Is there anyone here who can tell me how to cope with this? I like to believe that my calling is to evangelize to atheists and agnostics which I do with the BCM a lot at my college, but I feel like this hurts my ministry because all I can say is that I know the Bible to be literally wrong about the scientific account of creation, early history (Gen 1-11), and Adam and Eve (that doesn't help ones ministry very much).
Oh and I've studied arguments on this for years, but maybe I just haven't found any answers that were specific enough to my situation. And they all seem watered down. Not many of my friends are theistic evolutionists, and the ones that are aren't very educated on the topic. It seems like to me this requires a less stringent interpretation of the Bible, but I don't feel comfortable and wouldn't be accepted at my Baptist ministry if I said the Bible wasn't completely inerrant and infallible. Maybe a forum will help
The doctrine of original sin rests largely on Augustinian theology. And I think there is one point where he is misunderstood and another in which he is definitely wrong.
The first is that when Augustine referred to original sin, he was NOT referring to the first sin. That will probably surprise you because it is the meaning that most Protestants give it today.
In fact, Augustine was not referring to any one particular instance of sin at all, not even Adam's, but to the propensity for sin that exists in all of us. Original sin is existing in a state of sinfulness even if one has (for reasons of being to young or mentally deficient to be responsible) committed no sin of one's own. (Later Calvin would refer to this as a state of depravity or that state of existence in which we have no capacity to will the good or break free of the bondage of sin.)
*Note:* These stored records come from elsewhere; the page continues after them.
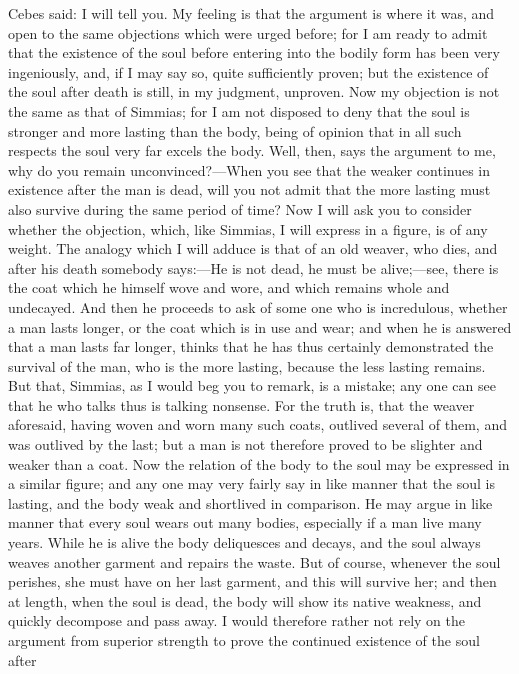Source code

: Cebes said: I will tell you. My feeling is that the argument is where it
was, and open to the same objections which were urged before; for I am
ready to admit that the existence of the soul before entering into the
bodily form has been very ingeniously, and, if I may say so, quite
sufficiently proven; but the existence of the soul after death is still,
in my judgment, unproven. Now my objection is not the same as that of
Simmias; for I am not disposed to deny that the soul is stronger and more
lasting than the body, being of opinion that in all such respects the soul
very far excels the body. Well, then, says the argument to me, why do you
remain unconvinced?—When you see that the weaker continues in
existence after the man is dead, will you not admit that the more lasting
must also survive during the same period of time? Now I will ask you to
consider whether the objection, which, like Simmias, I will express in a
figure, is of any weight. The analogy which I will adduce is that of an
old weaver, who dies, and after his death somebody says:—He is not
dead, he must be alive;—see, there is the coat which he himself wove
and wore, and which remains whole and undecayed. And then he proceeds to
ask of some one who is incredulous, whether a man lasts longer, or the
coat which is in use and wear; and when he is answered that a man lasts
far longer, thinks that he has thus certainly demonstrated the survival of
the man, who is the more lasting, because the less lasting remains. But
that, Simmias, as I would beg you to remark, is a mistake; any one can see
that he who talks thus is talking nonsense. For the truth is, that the
weaver aforesaid, having woven and worn many such coats, outlived several
of them, and was outlived by the last; but a man is not therefore proved
to be slighter and weaker than a coat. Now the relation of the body to the
soul may be expressed in a similar figure; and any one may very fairly say
in like manner that the soul is lasting, and the body weak and shortlived
in comparison. He may argue in like manner that every soul wears out many
bodies, especially if a man live many years. While he is alive the body
deliquesces and decays, and the soul always weaves another garment and
repairs the waste. But of course, whenever the soul perishes, she must
have on her last garment, and this will survive her; and then at length,
when the soul is dead, the body will show its native weakness, and quickly
decompose and pass away. I would therefore rather not rely on the argument
from superior strength to prove the continued existence of the soul after

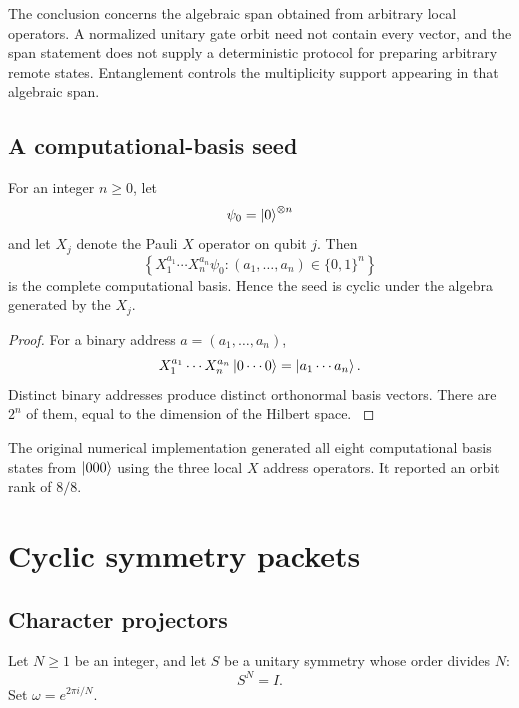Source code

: The conclusion concerns the algebraic span obtained from arbitrary local operators. A normalized unitary gate orbit need not contain every vector, and the span statement does not supply a deterministic protocol for preparing arbitrary remote states. Entanglement controls the multiplicity support appearing in that algebraic span.

\subsection{A computational-basis seed}

\begin{theorem}\label{core:theorem:003}\label{core:thm:computational}
For an integer $n\ge0$, let
\[
\psi_0=\ket{0}^{\otimes n}
\]
and let $X_j$ denote the Pauli $X$ operator on qubit $j$. Then
\[
\left\{
X_1^{a_1}\cdots X_n^{a_n}\psi_0:
(a_1,\ldots,a_n)\in\{0,1\}^n
\right\}
\]
is the complete computational basis. Hence the seed is cyclic under the algebra generated by the $X_j$.
\end{theorem}

\begin{proof}\label{core:proof:004}
For a binary address $a=(a_1,\ldots,a_n)$,
\[
X_1^{a_1}\cdots X_n^{a_n}\ket{0\cdots0}
=
\ket{a_1\cdots a_n}.
\]
Distinct binary addresses produce distinct orthonormal basis vectors. There are $2^n$ of them, equal to the dimension of the Hilbert space.
\label{core:proof:004:end}\end{proof}

\begin{certificate}\label{core:certificate:001}
The original numerical implementation generated all eight computational basis states from $\ket{000}$ using the three local $X$ address operators. It reported an orbit rank of $8/8$.
\end{certificate}

\section{Cyclic symmetry packets}\label{core:section:003}

\subsection{Character projectors}

Let $N\ge1$ be an integer, and let $S$ be a unitary symmetry whose order divides $N$:
\[
S^N=I.
\]
Set $\omega=e^{2\pi i/N}$.

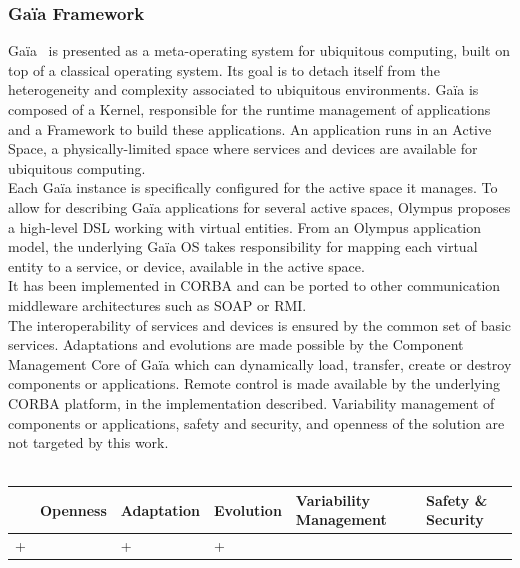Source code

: \subsubsection{Ga\"ia Framework}
Ga\"ia~\cite{Roman:2002} is presented as a meta-operating system for ubiquitous computing, built on top of a classical operating system. Its goal is to detach itself from the heterogeneity and complexity associated to ubiquitous environments. Ga\"ia is composed of a Kernel, responsible for the runtime management of applications and a Framework to build these applications. An application runs in an Active Space, a physically-limited space where services and devices are available for ubiquitous computing.\\
Each Ga\"ia instance is specifically configured for the active space it manages. To allow for describing Ga\"ia applications for several active spaces, Olympus\cite{Ranganathan:2005} proposes a high-level DSL working with virtual entities. From an Olympus application model, the underlying Ga\"ia OS takes responsibility for mapping each virtual entity to a service, or device, available in the active space.\\
It has been implemented in CORBA and can be ported to other communication middleware architectures such as SOAP or RMI.\\

The interoperability of services and devices is ensured by the common set of basic services. Adaptations and evolutions are made possible by the Component Management Core of Ga\"ia which can dynamically load, transfer, create or destroy components or applications. Remote control is made available by the underlying CORBA platform, in the implementation described. Variability management of components or applications, safety and security, and openness of the solution are not targeted by this work.\\
\\
\begin{tabular}{ >{\centering}m{}| >{\centering}m{} >{\centering}m{}| >{\centering}m{} >{\centering}m{}| >{\centering\arraybackslash}m{}}
{\tiny Interoperability} & {\tiny Openness} & {\tiny Adaptation} & {\tiny Evolution} & {\tiny Variability Management} & {\tiny Safety \& Security}\\
 \hline
 + &  & + & + &  &  \\ 
  \hline
\end{tabular}\\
If we remember that original sin is about ourselves first, and only secondarily about Adam, then perhaps the historical existence of Adam becomes less important.
And here is where we get to where Augustine made an error. Naturally Augustine wanted an explanation for our basic inborn sinful nature. And, following Paul, he connected this to Adam. But how does this nature pass from Adam to all of us? Augustine's answer is that it was inherited from our parents--going all the way back to Adam.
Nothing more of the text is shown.